My bot is essentially what United bot was/is supposed to be. I was excited at the prospects of united bot when it began its conceptual phases so long ago, and when I got done with classes and wanted a project to work on it was clear that United bot wasn't really getting anywhere. By no means is this meant to be disrespectful to the BU team, but there has been all kinds of talk about UB, and very little actual progress toward its realization. For that reason I started my own game/mod independant bot.
Started with ETF, which is a Team Fortress mod for Enemy Territory, then ET, which is same engine different mod. And have since moved to support Quake4, HL2
M(as much as possible given server plugin limitations), and currently working on the bots for Fortress Forever. Omni-bot has been in constant evolutionary change, as I discover better ways to do stuff and refactor systems as needed. It's not perfect by any means, but it is a mod/bot independant framework. My philosophy from the start though hasn't been to support every FPS game out there, as I am not at all interested in hacking dlls and stuff to try to add bots to a game which doesn't support them already. This is a waste of time and IMO a large reason for the UB lack of progress.

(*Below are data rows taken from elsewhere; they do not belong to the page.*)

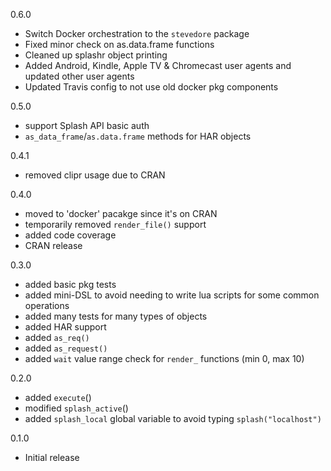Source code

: 0.6.0

* Switch Docker orchestration to the `stevedore` package
* Fixed minor check on as.data.frame functions
* Cleaned up splashr object printing
* Added Android, Kindle, Apple TV & Chromecast user agents and updated 
  other user agents
* Updated Travis config to not use old docker pkg components

0.5.0

* support Splash API basic auth
* `as_data_frame`/`as.data.frame` methods for HAR objects

0.4.1

* removed clipr usage due to CRAN

0.4.0

* moved to 'docker' pacakge since it's on CRAN
* temporarily removed `render_file()` support
* added code coverage
* CRAN release 

0.3.0

* added basic pkg tests
* added mini-DSL to avoid needing to write lua scripts for some common operations
* added many tests for many types of objects
* added HAR support
* added `as_req()`
* added `as_request()`
* added `wait` value range check for `render_` functions (min 0, max 10)

0.2.0

* added `execute`()
* modified `splash_active`()
* added `splash_local` global variable to avoid typing `splash("localhost")`

0.1.0 

* Initial release
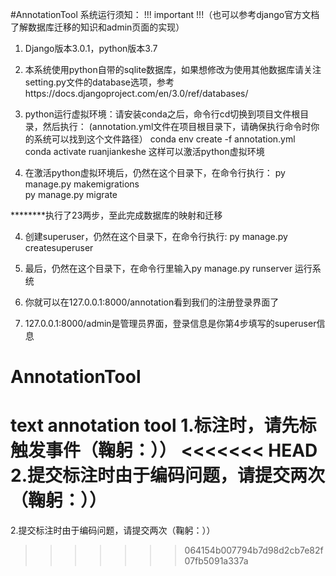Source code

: #AnnotationTool
系统运行须知：
!!! important !!!（也可以参考django官方文档了解数据库迁移的知识和admin页面的实现）

1. Django版本3.0.1，python版本3.7

2. 本系统使用python自带的sqlite数据库，如果想修改为使用其他数据库请关注setting.py文件的database选项，参考https://docs.djangoproject.com/en/3.0/ref/databases/

3. python运行虚拟环境：请安装conda之后，命令行cd切换到项目文件根目录，然后执行：
(annotation.yml文件在项目根目录下，请确保执行命令时你的系统可以找到这个文件路径）
conda env create -f annotation.yml              
conda activate ruanjiankeshe
这样可以激活python虚拟环境

3. 在激活python虚拟环境后，仍然在这个目录下，在命令行执行：
py manage.py makemigrations           
py manage.py migrate

********执行了23两步，至此完成数据库的映射和迁移

4. 创建superuser，仍然在这个目录下，在命令行执行:
py manage.py createsuperuser 

5. 最后，仍然在这个目录下，在命令行里输入py manage.py runserver 运行系统

6. 你就可以在127.0.0.1:8000/annotation看到我们的注册登录界面了

7. 127.0.0.1:8000/admin是管理员界面，登录信息是你第4步填写的superuser信息




# AnnotationTool
text annotation tool
1.标注时，请先标触发事件（鞠躬：））
<<<<<<< HEAD
2.提交标注时由于编码问题，请提交两次（鞠躬：））
=======
2.提交标注时由于编码问题，请提交两次（鞠躬：））


>>>>>>> 064154b007794b7d98d2cb7e82f07fb5091a337a
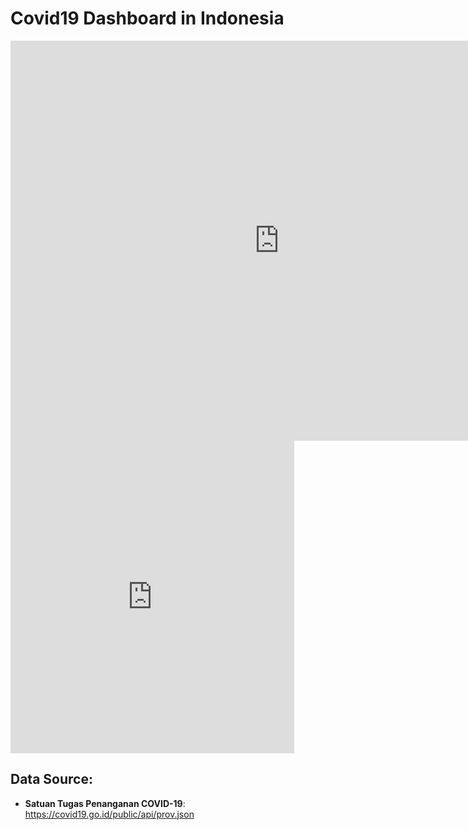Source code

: # Covid19 Dashboard in Indonesia

<iframe width="860" height="640" src="https://datastudio.google.com/embed/reporting/292c2afe-b438-44a4-89f6-93cb50668515/page/q4fIC" frameborder="0" style="border:0" allowfullscreen></iframe>

<iframe src="https://public.tableau.com/views/Covid19_world/Ranking:showVizHome=no&:embed=true" width="90%" height="500" frameborder="0" scrolling="no"></iframe>

## __Data Source__: 
- __Satuan Tugas Penanganan COVID-19__: https://covid19.go.id/public/api/prov.json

That said, a few things I've learned in the 2.5 years of working on Omni-bot. It simply isn't possible to make a bot for a game without some sort of interface layer between the game. Game data has to be translated into bot messages/data at some point, and the only place you have that sort of access is the mod code, or in cases like HL1 you can get most things out of network messages in an intermediate dll between engine and mod. Regardless, there is still an interface layer that is per game, per mod. This isn't a huge deal, as much of the interface code for a single game can be shared. The parts that are different are the parts that are specific to the mod, like the specific weapons, special goals, etc...
Originally when I first started Omni-bot I had things set up so that the interface layer requested the proper game to be created. For example, the HL2
M interface would load the bot dll and initialize the HL2
M bot support, ETF would load the same dll and initialize it with ETF support, etc... It worked great for a while until it became apparent that this universal dll was not only going to get bloated with each newly supported mod/game, but it was going to be a pain in the ass to deliver updates for seperate mods, basically requiring updates to be simultaneously released for all supported mods, which isn't very realistic when the people working on something do it in their spare time. In addition to this, the universal dll wasn't a very compatible solution considering I was also planning an SDK so that others can add bot support to a new mod or help with an existing one. At that point I decided to split it into per mod dlls. It was a rather simple change, which now results in mod specific dlls that are much easier to manage. omnibot_et.dll omnibot_ff.dll omnibot_hl2dm.dll omnibot_q4.dll, etc... This makes for a much easier to update setup.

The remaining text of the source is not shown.